How Long Does a Roof Last in NH? Lifespan by Material (2026 Guide)

How Long Does a Roof Last in NH? Lifespan by Material (2026 Guide)

By Compass Exteriors May 14, 2026 11 min read

You’re staring at a quote for a new roof and you want to know one thing: how long is this thing actually going to last? Or maybe you bought a home five years ago in Exeter, Portsmouth, or Laconia, the seller said the roof had “plenty of life left,” and now you’re wondering when the bill is coming. Either way, how long a roof lasts in NH depends on three things — the material, how it was installed, and what your specific micro-climate throws at it.

This guide covers realistic lifespan ranges for every common residential roofing material we install across Southern NH, the Lakes Region, the North Shore of MA, and York County ME. We’ll tell you what shortens those numbers (a lot of it is preventable), what regional conditions matter most, and how to read your own roof’s age and condition so you’re not caught flat-footed when it’s time to replace. No marketing fluff — these are the numbers we actually see on roofs after fifteen years of tear-offs across our service area.

Quick Answer

In New Hampshire, a properly installed architectural asphalt shingle roof typically lasts 20–25 years. Standing seam metal lasts 40–70 years. Cedar shakes last 25–30 years with maintenance. EPDM rubber lasts 20–30 years. Real slate can exceed 75 years. NH’s freeze-thaw cycles, coastal salt air, and snow load typically pull asphalt and cedar toward the lower end of those ranges.

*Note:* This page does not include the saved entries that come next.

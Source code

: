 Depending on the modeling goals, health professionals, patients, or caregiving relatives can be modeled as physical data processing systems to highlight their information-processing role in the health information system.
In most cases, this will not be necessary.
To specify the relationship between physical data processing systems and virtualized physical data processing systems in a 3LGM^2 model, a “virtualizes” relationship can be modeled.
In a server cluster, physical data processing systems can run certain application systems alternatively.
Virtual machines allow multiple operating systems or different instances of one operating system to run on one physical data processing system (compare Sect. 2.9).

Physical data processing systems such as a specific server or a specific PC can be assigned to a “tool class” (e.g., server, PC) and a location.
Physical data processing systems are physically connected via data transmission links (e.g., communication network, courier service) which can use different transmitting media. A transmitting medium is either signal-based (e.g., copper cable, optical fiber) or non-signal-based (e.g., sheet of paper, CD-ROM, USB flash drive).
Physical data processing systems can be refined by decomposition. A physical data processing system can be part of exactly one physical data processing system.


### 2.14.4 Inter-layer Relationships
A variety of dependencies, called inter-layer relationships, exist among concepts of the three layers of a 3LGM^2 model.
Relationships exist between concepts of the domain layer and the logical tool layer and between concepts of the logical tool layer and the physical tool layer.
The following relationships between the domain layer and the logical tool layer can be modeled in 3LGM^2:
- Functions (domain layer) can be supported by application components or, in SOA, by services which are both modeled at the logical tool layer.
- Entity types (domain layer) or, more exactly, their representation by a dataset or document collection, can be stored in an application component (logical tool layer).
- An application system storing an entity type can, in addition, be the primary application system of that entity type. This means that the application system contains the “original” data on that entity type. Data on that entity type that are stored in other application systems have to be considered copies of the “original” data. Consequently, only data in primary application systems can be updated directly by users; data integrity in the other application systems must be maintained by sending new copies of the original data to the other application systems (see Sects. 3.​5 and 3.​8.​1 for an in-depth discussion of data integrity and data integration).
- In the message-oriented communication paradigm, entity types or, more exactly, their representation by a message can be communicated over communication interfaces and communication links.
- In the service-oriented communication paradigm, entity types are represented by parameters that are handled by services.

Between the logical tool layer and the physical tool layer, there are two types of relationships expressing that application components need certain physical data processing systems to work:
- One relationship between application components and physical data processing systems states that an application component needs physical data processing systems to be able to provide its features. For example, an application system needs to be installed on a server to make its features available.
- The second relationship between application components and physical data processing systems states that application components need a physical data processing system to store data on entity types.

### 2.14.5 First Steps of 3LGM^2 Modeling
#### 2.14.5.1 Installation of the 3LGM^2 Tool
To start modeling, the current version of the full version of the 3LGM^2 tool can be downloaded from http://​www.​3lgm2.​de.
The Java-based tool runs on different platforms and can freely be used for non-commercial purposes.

Roof Lifespan by Material: At-a-Glance Table

Material NH Lifespan Best Use Case
3-tab asphalt shingles 15–18 years Budget builds, rentals (we don’t recommend for retail)
Architectural asphalt 20–25 years Most NH homes — best value-to-lifespan ratio
Premium asphalt (designer) 25–30 years High-end homes, complex roofs, slate-look aesthetic
Standing seam metal (steel) 40–50 years Long-haul homes, modern aesthetic, snow shedding
Standing seam metal (aluminum) 50+ years Coastal homes — salt-air resistant
Stone-coated steel 40–60 years Asphalt-look durability without the maintenance
Cedar shake 25–30 years Historic homes, lakefront, traditional aesthetic
EPDM rubber (flat roof) 20–30 years Low-slope additions, dormers, porches
TPO (flat roof) 20–25 years Newer flat-roof builds, lighter color reflects heat
Natural slate 75–100+ years Historic preservation, multi-generational homes
Synthetic slate / composite 40–50 years Slate aesthetic without the weight or cost

Those ranges assume proper installation, adequate attic ventilation, and basic maintenance. Cut corners on any of those and you can knock 5–10 years off the top of any number above. We’ve replaced 12-year-old asphalt roofs that should’ve gone 25 because the attic had zero intake ventilation and the shingles cooked from underneath every summer.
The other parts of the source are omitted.